Source texts of formatted documents:
----------------

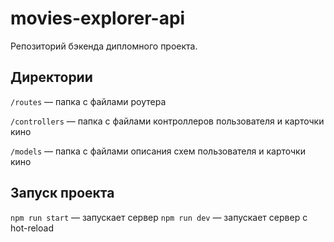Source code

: # movies-explorer-api

Репозиторий бэкенда дипломного проекта.

## Директории

`/routes` — папка с файлами роутера

`/controllers` — папка с файлами контроллеров пользователя и карточки кино

`/models` — папка с файлами описания схем пользователя и карточки кино

## Запуск проекта

`npm run start` — запускает сервер
`npm run dev` — запускает сервер с hot-reload
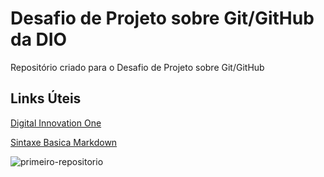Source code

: # Desafio de Projeto sobre Git/GitHub da DIO
Repositório criado para o Desafio de Projeto sobre Git/GitHub

## Links Úteis
[Digital Innovation One](https://www.dio.me/)

[Sintaxe Basica Markdown](https://www.markdownguide.org/basic-syntax/)

![primeiro-repositorio](https://user-images.githubusercontent.com/73789587/175322149-42dcfeac-4d2d-4b0d-9f52-949e646caf6c.jpg)
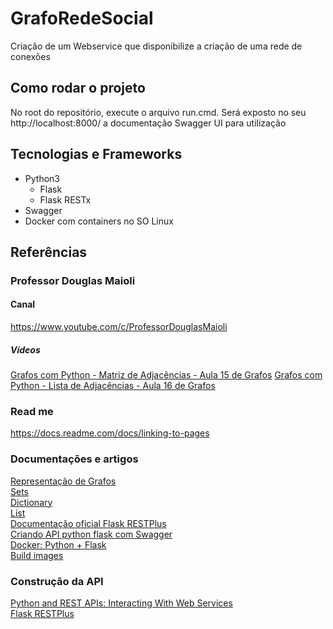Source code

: # GrafoRedeSocial
Criação de um Webservice que disponibilize a criação de uma rede de conexões

## Como rodar o projeto
No root do repositório, execute o arquivo run.cmd. 
Será exposto no seu http://localhost:8000/ a documentação Swagger UI para utilização

## Tecnologias e Frameworks 
- Python3 
  - Flask 
  - Flask RESTx
- Swagger
- Docker com containers no SO Linux

## Referências

### Professor Douglas Maioli

#### Canal 
https://www.youtube.com/c/ProfessorDouglasMaioli
##### Vídeos
<a href="https://www.youtube.com/watch?v=IzG9l_7GaZM&list=PLrOyM49ctTx-xtyVeuO7ylclgXHd4ws9a&index=15" target="_blank">Grafos com Python - Matriz de Adjacências - Aula 15 de Grafos</a>
<a href="https://www.youtube.com/watch?v=4-1fG04nQGI&list=PLrOyM49ctTx-xtyVeuO7ylclgXHd4ws9a&index=16" target="_blank">Grafos com Python - Lista de Adjacências - Aula 16 de Grafos</a>

### Read me 
https://docs.readme.com/docs/linking-to-pages

### Documentações e artigos
<a href="https://algoritmosempython.com.br/cursos/algoritmos-python/algoritmos-grafos/representacao-grafos/" target="_blank">Representação de Grafos</a>
<br>
<a href="https://www.w3schools.com/python/python_ref_set.asp" target="_blank"> Sets</a>
<br>
<a href="https://www.w3schools.com/python/python_ref_dictionary.asp" target="_blank"> Dictionary</a>
<br>
<a href="https://www.w3schools.com/python/python_ref_list.asp" target="_blank"> List</a>
<br>
<a href="https://flask-restplus.readthedocs.io/en/stable/">Documentação oficial Flask RESTPlus</a>
<br>
<a href="https://jozimarback.medium.com/criando-api-python-flask-com-swagger-a3ccfa531bd8">Criando API python flask com Swagger</a>
<br>
<a href="https://ebasso.net/wiki/index.php?title=Docker:_Criando_a_Docker_Image_com_o_Python_e_Flask">Docker: Python + Flask</a>
<br>
<a href="https://docs.docker.com/language/python/build-images/">Build images</a>

### Construção da API
<a href="https://realpython.com/api-integration-in-python/">Python and REST APIs: Interacting With Web Services</a>
<br>
<a href="https://medium.com/trainingcenter/flask-restplus-ea942ec30555"> Flask RESTPlus</a>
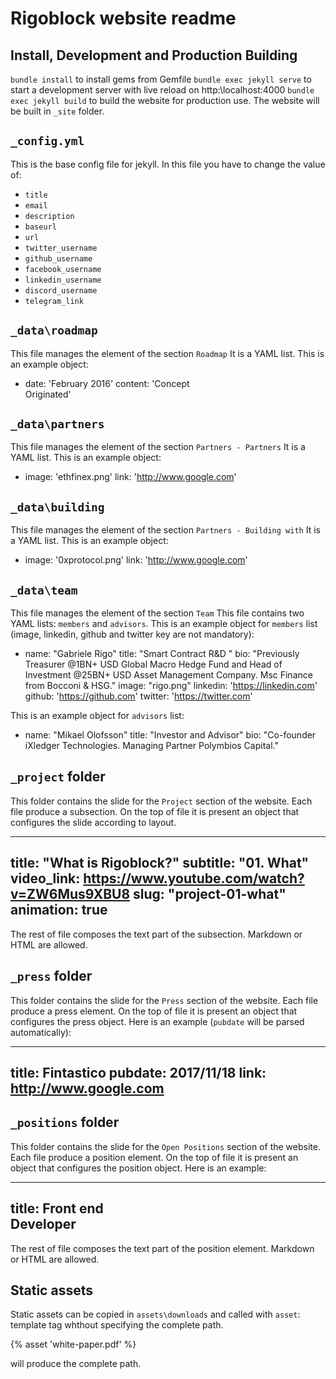 # Rigoblock website readme

## Install, Development and Production Building

  `bundle install` to install gems from Gemfile
  `bundle exec jekyll serve` to start a development server with live reload on http:\\localhost:4000
  `bundle exec jekyll build` to build the website for production use. The website will be built in `_site` folder.

## `_config.yml`

This is the base config file for jekyll.
In this file you have to change the value of:

  - `title`
  - `email`
  - `description`
  - `baseurl`
  - `url`
  - `twitter_username`
  - `github_username`
  - `facebook_username`
  - `linkedin_username`
  - `discord_username`
  - `telegram_link`

## `_data\roadmap`

This file manages the element of the section `Roadmap`
It is a YAML list. This is an example object:

  - date: 'February 2016'
    content: 'Concept<br />Originated'

## `_data\partners`

This file manages the element of the section `Partners - Partners`
It is a YAML list. This is an example object:

  - image: 'ethfinex.png'
    link: 'http://www.google.com'

## `_data\building`

This file manages the element of the section `Partners - Building with`
It is a YAML list. This is an example object:

  - image: '0xprotocol.png'
    link: 'http://www.google.com'

## `_data\team`

This file manages the element of the section `Team`
This file contains two YAML lists: `members` and `advisors`.
This is an example object for `members` list (image, linkedin, github and twitter key are not mandatory):

  - name: "Gabriele Rigo"
    title: "Smart Contract R&D "
    bio: "Previously Treasurer @1BN+ USD Global Macro Hedge Fund and Head of Investment @25BN+ USD Asset Management Company. Msc Finance from Bocconi & HSG."
    image: "rigo.png"
    linkedin: 'https://linkedin.com'
    github: 'https://github.com'
    twitter: 'https://twitter.com'

This is an example object for `advisors` list:

  - name: "Mikael Olofsson"
    title: "Investor and Advisor"
    bio: "Co-founder iXledger Technologies. Managing Partner Polymbios Capital."


## `_project` folder
This folder contains the slide for the `Project` section of the website.
Each file produce a subsection. On the top of file it is present an object
that configures the slide according to layout.

  ---
  title:  "What is Rigoblock?"
  subtitle: "01. What"
  video_link: https://www.youtube.com/watch?v=ZW6Mus9XBU8
  slug: "project-01-what"
  animation: true
  ---

The rest of file composes the text part of the subsection. Markdown or HTML
are allowed.

## `_press` folder
This folder contains the slide for the `Press` section of the website.
Each file produce a press element. On the top of file it is present an object
that configures the press object. Here is an example (`pubdate` will be parsed
  automatically):

  ---
  title: Fintastico
  pubdate: 2017/11/18
  link: http://www.google.com
  ---

## `_positions` folder
This folder contains the slide for the `Open Positions` section of the website.
Each file produce a position element. On the top of file it is present an object
that configures the position object. Here is an example:

  ---
  title: Front end<br />Developer
  ---
  The rest of file composes the text part of the position element. Markdown or HTML
  are allowed.

## Static assets
Static assets can be copied in `assets\downloads` and called with `asset`: template tag whthout specifying the complete path.

  {% asset 'white-paper.pdf' %}

  will produce the complete path.

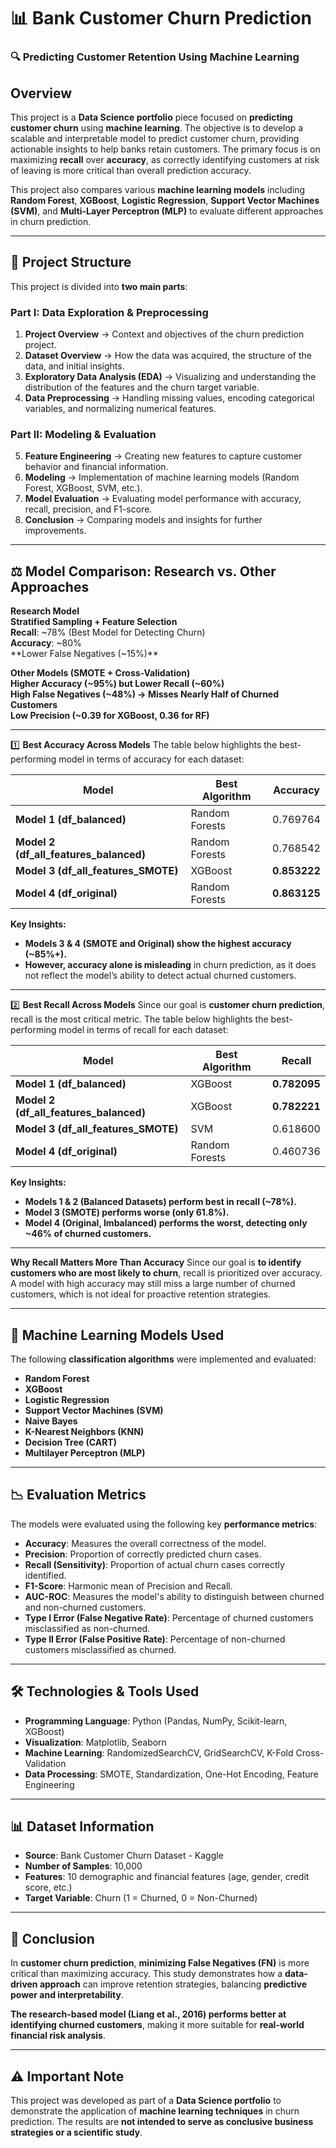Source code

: # 📊 **Bank Customer Churn Prediction**

### 🔍 **Predicting Customer Retention Using Machine Learning**

## **Overview**
This project is a **Data Science portfolio** piece focused on **predicting customer churn** using **machine learning**. The objective is to develop a scalable and interpretable model to predict customer churn, providing actionable insights to help banks retain customers. The primary focus is on maximizing **recall** over **accuracy**, as correctly identifying customers at risk of leaving is more critical than overall prediction accuracy.

This project also compares various **machine learning models** including **Random Forest**, **XGBoost**, **Logistic Regression**, **Support Vector Machines (SVM)**, and **Multi-Layer Perceptron (MLP)** to evaluate different approaches in churn prediction.

---

## 📂 **Project Structure**
This project is divided into **two main parts**:

### **Part I: Data Exploration & Preprocessing**
1. **Project Overview** → Context and objectives of the churn prediction project.
2. **Dataset Overview** → How the data was acquired, the structure of the data, and initial insights.
3. **Exploratory Data Analysis (EDA)** → Visualizing and understanding the distribution of the features and the churn target variable.
4. **Data Preprocessing** → Handling missing values, encoding categorical variables, and normalizing numerical features.

### **Part II: Modeling & Evaluation**
5. **Feature Engineering** → Creating new features to capture customer behavior and financial information.
6. **Modeling** → Implementation of machine learning models (Random Forest, XGBoost, SVM, etc.).
7. **Model Evaluation** → Evaluating model performance with accuracy, recall, precision, and F1-score.
8. **Conclusion** → Comparing models and insights for further improvements.

---

## ⚖ **Model Comparison: Research vs. Other Approaches**

**Research Model**  
**Stratified Sampling + Feature Selection**  
**Recall**: ~78% (Best Model for Detecting Churn)  
**Accuracy**: ~80%  
**Lower False Negatives (~15%)**

**Other Models (SMOTE + Cross-Validation)**  
**Higher Accuracy (~95%) but Lower Recall (~60%)**  
**High False Negatives (~48%) → Misses Nearly Half of Churned Customers**  
**Low Precision (~0.39 for XGBoost, 0.36 for RF)**  


---

1️⃣ **Best Accuracy Across Models**
The table below highlights the best-performing model in terms of accuracy for each dataset:

| **Model**                     | **Best Algorithm**  | **Accuracy**  |
|--------------------------------|---------------------|---------------|
| **Model 1 (df_balanced)**      | Random Forests      | 0.769764      |
| **Model 2 (df_all_features_balanced)** | Random Forests      | 0.768542      |
| **Model 3 (df_all_features_SMOTE)**  | XGBoost            | **0.853222**  |
| **Model 4 (df_original)**     | Random Forests      | **0.863125**  |

 **Key Insights:**
- **Models 3 & 4 (SMOTE and Original) show the highest accuracy (~85%+).**
- **However, accuracy alone is misleading** in churn prediction, as it does not reflect the model’s ability to detect actual churned customers.

---

2️⃣ **Best Recall Across Models**
Since our goal is **customer churn prediction**, recall is the most critical metric. The table below highlights the best-performing model in terms of recall for each dataset:

| **Model**                     | **Best Algorithm**  | **Recall**  |
|--------------------------------|---------------------|------------|
| **Model 1 (df_balanced)**     | XGBoost             | **0.782095** |
| **Model 2 (df_all_features_balanced)** | XGBoost             | **0.782221** |
| **Model 3 (df_all_features_SMOTE)**  | SVM                 | 0.618600    |
| **Model 4 (df_original)**     | Random Forests      | 0.460736    |

**Key Insights:**
- **Models 1 & 2 (Balanced Datasets) perform best in recall (~78%).**
- **Model 3 (SMOTE) performs worse (only 61.8%).**
- **Model 4 (Original, Imbalanced) performs the worst, detecting only ~46% of churned customers.**

---

**Why Recall Matters More Than Accuracy**
Since our goal is **to identify customers who are most likely to churn**, recall is prioritized over accuracy. A model with high accuracy may still miss a large number of churned customers, which is not ideal for proactive retention strategies.

---

## 🤖 **Machine Learning Models Used**
The following **classification algorithms** were implemented and evaluated:

- **Random Forest**
- **XGBoost**
- **Logistic Regression**
- **Support Vector Machines (SVM)**
- **Naive Bayes**
- **K-Nearest Neighbors (KNN)**
- **Decision Tree (CART)**
- **Multilayer Perceptron (MLP)**

---

## 📉 **Evaluation Metrics**
The models were evaluated using the following key **performance metrics**:

- **Accuracy**: Measures the overall correctness of the model.
- **Precision**: Proportion of correctly predicted churn cases.
- **Recall (Sensitivity)**: Proportion of actual churn cases correctly identified.
- **F1-Score**: Harmonic mean of Precision and Recall.
- **AUC-ROC**: Measures the model's ability to distinguish between churned and non-churned customers.
- **Type I Error (False Negative Rate)**: Percentage of churned customers misclassified as non-churned.
- **Type II Error (False Positive Rate)**: Percentage of non-churned customers misclassified as churned.

---

## 🛠 **Technologies & Tools Used**
- **Programming Language**: Python (Pandas, NumPy, Scikit-learn, XGBoost)
- **Visualization**: Matplotlib, Seaborn
- **Machine Learning**: RandomizedSearchCV, GridSearchCV, K-Fold Cross-Validation
- **Data Processing**: SMOTE, Standardization, One-Hot Encoding, Feature Engineering

---

## 📊 **Dataset Information**
- **Source**: Bank Customer Churn Dataset - Kaggle
- **Number of Samples**: 10,000
- **Features**: 10 demographic and financial features (age, gender, credit score, etc.)
- **Target Variable**: Churn (1 = Churned, 0 = Non-Churned)

---

## 📅 **Conclusion**
In **customer churn prediction**, **minimizing False Negatives (FN)** is more critical than maximizing accuracy. This study demonstrates how a **data-driven approach** can improve retention strategies, balancing **predictive power and interpretability**.  

**The research-based model (Liang et al., 2016) performs better at identifying churned customers**, making it more suitable for **real-world financial risk analysis**.

---

## ⚠️ **Important Note**
This project was developed as part of a **Data Science portfolio** to demonstrate the application of **machine learning techniques** in churn prediction. The results are **not intended to serve as conclusive business strategies or a scientific study**.




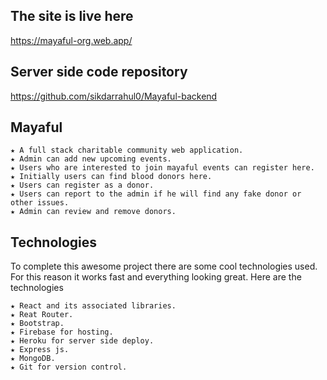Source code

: ## The site is live here

https://mayaful-org.web.app/

## Server side code repository

https://github.com/sikdarrahul0/Mayaful-backend

## Mayaful
    
    ★ A full stack charitable community web application.
    ★ Admin can add new upcoming events.
    ★ Users who are interested to join mayaful events can register here.
    ★ Initially users can find blood donors here.
    ★ Users can register as a donor.
    ★ Users can report to the admin if he will find any fake donor or other issues.
    ★ Admin can review and remove donors.
    
## Technologies

To complete this awesome project there are some cool technologies used. For this reason it works fast and everything looking great. Here are the technologies

    ★ React and its associated libraries.
    ★ Reat Router.
    ★ Bootstrap.
    ★ Firebase for hosting.
    ★ Heroku for server side deploy.
    ★ Express js.
    ★ MongoDB.
    ★ Git for version control.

----------------

The expected result is a copy of each line in the records where "Forests" appears.

| **Model 1 (df_balanced)**      | Random Forests      | 0.769764      |
| **Model 2 (df_all_features_balanced)** | Random Forests      | 0.768542      |
| **Model 4 (df_original)**     | Random Forests      | **0.863125**  |
| **Model 4 (df_original)**     | Random Forests      | 0.460736    |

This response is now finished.